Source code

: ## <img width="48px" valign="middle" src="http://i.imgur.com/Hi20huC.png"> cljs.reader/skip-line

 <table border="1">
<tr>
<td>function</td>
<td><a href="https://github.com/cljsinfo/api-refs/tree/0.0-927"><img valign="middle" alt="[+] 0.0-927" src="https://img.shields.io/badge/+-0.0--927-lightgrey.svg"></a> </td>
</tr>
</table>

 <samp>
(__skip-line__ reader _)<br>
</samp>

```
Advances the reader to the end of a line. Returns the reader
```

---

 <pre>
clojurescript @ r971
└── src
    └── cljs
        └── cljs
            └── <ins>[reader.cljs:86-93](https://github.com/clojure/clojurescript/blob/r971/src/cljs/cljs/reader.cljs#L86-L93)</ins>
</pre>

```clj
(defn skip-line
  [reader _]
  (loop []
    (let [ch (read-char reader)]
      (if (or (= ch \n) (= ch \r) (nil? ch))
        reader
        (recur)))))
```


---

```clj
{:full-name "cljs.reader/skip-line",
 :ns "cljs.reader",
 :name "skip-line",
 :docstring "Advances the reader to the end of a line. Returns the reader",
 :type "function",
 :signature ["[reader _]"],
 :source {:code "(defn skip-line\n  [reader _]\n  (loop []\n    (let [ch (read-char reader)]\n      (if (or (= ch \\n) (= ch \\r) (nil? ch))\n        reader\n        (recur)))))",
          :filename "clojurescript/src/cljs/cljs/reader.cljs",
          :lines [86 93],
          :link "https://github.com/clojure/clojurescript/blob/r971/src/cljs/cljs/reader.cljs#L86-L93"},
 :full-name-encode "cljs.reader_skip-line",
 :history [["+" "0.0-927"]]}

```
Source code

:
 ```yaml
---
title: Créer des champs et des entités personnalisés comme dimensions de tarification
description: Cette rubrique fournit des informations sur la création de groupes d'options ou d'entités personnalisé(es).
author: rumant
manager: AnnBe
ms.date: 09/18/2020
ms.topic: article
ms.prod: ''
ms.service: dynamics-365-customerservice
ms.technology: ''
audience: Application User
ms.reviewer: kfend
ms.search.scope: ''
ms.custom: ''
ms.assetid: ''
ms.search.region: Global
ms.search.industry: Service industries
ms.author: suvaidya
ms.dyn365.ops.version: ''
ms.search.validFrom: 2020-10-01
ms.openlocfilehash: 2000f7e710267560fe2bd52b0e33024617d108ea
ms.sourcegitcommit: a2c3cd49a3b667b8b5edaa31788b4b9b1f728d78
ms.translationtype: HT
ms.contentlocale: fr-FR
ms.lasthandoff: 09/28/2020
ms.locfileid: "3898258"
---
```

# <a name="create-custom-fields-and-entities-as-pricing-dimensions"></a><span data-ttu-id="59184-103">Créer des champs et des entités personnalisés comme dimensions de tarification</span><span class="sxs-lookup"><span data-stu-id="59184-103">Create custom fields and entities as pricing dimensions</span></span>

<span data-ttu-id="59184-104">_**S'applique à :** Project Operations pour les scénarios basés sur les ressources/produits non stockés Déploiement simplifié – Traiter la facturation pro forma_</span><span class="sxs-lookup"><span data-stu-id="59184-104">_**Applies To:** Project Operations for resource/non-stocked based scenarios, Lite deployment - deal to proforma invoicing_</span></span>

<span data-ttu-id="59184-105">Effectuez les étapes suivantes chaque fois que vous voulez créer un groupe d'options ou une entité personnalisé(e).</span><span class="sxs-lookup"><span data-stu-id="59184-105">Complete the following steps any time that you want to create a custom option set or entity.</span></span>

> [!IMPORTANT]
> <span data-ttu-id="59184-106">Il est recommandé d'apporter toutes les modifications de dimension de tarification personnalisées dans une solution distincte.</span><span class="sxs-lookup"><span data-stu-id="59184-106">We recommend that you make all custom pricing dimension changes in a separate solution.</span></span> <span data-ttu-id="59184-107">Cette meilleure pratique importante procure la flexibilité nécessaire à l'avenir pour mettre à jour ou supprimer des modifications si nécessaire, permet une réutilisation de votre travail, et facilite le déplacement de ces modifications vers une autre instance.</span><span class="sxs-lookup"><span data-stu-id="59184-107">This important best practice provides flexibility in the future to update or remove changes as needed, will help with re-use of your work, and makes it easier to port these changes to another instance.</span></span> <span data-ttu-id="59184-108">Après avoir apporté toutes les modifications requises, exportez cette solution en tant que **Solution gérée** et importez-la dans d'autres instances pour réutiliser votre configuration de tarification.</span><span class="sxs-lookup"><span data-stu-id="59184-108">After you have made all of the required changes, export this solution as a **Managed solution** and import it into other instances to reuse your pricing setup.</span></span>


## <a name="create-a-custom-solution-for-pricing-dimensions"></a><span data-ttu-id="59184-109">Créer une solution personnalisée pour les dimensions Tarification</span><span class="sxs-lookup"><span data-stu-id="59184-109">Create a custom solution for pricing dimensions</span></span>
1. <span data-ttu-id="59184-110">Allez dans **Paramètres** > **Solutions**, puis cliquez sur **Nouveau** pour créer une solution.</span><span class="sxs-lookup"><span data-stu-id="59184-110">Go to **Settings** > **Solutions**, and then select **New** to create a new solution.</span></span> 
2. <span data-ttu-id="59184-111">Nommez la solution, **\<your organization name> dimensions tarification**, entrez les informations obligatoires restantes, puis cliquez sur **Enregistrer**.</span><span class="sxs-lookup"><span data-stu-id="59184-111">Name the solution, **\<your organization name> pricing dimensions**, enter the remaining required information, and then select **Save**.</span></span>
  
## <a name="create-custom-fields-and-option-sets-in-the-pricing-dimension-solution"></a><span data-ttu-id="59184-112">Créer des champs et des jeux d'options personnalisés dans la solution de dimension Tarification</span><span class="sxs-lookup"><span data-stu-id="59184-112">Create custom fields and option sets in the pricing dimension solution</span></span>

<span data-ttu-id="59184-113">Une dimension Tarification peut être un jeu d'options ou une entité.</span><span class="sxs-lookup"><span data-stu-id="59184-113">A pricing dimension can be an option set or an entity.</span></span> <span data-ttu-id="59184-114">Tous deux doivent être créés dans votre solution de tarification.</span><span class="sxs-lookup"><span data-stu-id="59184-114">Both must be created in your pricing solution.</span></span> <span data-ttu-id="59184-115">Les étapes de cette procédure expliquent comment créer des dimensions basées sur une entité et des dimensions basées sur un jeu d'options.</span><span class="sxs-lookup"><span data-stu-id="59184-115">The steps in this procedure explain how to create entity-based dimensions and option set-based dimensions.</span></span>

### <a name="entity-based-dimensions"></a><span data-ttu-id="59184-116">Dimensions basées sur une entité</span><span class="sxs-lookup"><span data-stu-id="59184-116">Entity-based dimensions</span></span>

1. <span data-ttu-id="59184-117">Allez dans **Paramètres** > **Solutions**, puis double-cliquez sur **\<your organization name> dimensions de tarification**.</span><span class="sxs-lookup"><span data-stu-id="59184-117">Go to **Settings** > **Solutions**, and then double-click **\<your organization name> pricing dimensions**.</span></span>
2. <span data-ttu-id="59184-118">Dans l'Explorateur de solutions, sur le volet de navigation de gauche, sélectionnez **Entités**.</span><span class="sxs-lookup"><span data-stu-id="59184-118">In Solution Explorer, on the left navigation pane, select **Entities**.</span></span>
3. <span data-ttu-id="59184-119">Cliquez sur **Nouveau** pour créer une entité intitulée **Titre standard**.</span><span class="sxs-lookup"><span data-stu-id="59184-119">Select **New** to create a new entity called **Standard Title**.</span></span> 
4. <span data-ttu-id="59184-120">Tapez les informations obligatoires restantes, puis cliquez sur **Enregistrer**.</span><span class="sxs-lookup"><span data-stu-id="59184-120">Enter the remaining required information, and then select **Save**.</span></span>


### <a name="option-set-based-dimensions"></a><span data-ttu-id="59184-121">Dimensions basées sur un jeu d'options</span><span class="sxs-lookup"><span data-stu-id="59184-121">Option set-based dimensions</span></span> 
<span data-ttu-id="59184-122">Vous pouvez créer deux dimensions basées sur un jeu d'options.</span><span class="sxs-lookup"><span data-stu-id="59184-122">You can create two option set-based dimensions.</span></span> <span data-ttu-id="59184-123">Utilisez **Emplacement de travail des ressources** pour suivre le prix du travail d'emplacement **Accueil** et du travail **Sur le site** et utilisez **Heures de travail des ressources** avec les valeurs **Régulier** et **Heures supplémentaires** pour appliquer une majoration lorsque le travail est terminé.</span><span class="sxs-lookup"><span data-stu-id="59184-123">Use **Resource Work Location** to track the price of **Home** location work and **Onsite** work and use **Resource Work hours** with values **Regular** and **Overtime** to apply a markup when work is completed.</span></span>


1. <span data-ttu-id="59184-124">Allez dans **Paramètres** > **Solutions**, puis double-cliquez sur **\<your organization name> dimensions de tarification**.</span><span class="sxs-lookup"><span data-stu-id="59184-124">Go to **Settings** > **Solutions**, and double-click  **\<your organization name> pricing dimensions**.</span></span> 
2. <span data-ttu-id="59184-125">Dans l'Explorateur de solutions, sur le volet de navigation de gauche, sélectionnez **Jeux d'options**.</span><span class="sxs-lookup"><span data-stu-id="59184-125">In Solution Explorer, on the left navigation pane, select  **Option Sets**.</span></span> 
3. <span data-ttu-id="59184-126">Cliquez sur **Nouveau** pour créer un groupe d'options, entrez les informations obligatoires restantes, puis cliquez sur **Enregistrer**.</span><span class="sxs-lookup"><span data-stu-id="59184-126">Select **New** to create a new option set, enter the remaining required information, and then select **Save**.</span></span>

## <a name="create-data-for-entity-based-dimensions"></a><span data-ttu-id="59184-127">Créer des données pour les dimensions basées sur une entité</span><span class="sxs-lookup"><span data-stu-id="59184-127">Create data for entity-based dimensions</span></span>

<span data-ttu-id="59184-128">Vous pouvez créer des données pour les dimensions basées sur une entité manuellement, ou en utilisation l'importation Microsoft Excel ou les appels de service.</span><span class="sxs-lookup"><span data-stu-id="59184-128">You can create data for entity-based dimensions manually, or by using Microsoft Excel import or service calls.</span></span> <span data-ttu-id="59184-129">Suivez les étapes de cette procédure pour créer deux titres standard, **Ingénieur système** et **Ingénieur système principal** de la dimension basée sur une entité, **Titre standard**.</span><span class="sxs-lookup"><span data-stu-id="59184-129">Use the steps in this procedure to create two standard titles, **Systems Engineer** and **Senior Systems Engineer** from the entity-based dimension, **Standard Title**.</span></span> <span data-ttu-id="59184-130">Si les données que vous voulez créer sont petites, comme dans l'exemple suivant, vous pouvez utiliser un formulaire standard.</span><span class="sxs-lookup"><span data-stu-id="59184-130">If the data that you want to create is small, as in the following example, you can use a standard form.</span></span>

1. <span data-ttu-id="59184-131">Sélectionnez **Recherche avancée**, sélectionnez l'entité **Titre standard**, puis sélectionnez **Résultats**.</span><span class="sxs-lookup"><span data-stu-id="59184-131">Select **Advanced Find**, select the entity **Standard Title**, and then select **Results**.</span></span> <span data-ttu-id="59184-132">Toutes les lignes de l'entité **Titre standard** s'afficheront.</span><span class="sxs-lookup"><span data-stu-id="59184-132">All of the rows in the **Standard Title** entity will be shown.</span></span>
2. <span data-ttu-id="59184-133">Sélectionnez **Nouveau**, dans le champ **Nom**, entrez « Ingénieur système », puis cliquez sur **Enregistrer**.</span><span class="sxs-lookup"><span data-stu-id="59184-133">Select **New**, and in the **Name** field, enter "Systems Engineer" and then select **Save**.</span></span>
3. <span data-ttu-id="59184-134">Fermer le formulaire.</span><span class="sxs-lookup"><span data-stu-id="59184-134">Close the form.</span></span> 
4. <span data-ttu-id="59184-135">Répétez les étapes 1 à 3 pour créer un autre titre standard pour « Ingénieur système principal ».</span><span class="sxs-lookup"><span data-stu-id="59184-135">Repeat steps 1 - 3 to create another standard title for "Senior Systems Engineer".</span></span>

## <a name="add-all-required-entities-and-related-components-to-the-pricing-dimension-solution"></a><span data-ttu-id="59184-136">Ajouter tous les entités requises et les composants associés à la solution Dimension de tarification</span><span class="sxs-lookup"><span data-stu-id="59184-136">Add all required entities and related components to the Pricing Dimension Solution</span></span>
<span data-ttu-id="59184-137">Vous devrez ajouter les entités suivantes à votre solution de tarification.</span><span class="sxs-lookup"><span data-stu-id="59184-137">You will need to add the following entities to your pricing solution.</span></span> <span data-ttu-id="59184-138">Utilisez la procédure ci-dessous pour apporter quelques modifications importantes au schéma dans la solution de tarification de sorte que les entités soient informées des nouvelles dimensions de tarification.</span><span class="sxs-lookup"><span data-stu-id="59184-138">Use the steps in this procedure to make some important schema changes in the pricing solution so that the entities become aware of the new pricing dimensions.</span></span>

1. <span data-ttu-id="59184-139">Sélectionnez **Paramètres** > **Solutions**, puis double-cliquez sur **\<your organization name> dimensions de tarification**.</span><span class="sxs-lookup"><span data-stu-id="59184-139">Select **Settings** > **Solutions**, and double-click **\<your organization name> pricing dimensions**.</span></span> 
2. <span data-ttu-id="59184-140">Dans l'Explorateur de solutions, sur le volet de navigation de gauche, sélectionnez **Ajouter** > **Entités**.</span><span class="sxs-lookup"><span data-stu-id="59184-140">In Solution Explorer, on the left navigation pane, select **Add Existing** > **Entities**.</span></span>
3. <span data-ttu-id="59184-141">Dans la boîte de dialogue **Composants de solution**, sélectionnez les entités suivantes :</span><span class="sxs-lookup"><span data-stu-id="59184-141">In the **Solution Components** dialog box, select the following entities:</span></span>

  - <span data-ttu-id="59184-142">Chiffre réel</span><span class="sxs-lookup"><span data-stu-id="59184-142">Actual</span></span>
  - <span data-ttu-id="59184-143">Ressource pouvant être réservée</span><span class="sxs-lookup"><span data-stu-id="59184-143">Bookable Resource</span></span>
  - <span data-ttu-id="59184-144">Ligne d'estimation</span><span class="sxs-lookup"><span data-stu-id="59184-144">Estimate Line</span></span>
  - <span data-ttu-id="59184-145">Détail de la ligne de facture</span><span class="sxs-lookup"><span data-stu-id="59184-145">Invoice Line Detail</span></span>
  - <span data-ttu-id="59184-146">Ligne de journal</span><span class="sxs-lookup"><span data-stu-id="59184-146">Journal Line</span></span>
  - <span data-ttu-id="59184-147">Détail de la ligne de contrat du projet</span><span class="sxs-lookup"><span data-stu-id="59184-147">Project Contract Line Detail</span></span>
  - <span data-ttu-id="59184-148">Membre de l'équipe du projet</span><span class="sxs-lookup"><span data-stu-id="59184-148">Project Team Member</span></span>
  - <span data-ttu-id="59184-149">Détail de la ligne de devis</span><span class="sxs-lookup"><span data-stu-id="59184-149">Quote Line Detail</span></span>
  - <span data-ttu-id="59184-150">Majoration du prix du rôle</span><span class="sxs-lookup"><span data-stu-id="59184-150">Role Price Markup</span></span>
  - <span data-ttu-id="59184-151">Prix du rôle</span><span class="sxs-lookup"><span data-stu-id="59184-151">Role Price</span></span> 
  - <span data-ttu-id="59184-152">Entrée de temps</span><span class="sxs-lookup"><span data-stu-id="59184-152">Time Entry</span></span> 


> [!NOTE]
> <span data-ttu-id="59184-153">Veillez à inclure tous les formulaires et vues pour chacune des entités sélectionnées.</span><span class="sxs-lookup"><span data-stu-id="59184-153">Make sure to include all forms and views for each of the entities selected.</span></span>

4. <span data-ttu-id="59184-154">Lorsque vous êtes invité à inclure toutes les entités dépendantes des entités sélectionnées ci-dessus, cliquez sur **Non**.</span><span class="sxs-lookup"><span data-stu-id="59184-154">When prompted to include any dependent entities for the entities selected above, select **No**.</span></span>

....

**What this task involves**
After identifying the lines above that contain "char", copy each one.

**Response to the task**
    (let [ch (read-char reader)]
 :source {:code "(defn skip-line\n  [reader _]\n  (loop []\n    (let [ch (read-char reader)]\n      (if (or (= ch \\n) (= ch \\r) (nil? ch))\n        reader\n        (recur)))))",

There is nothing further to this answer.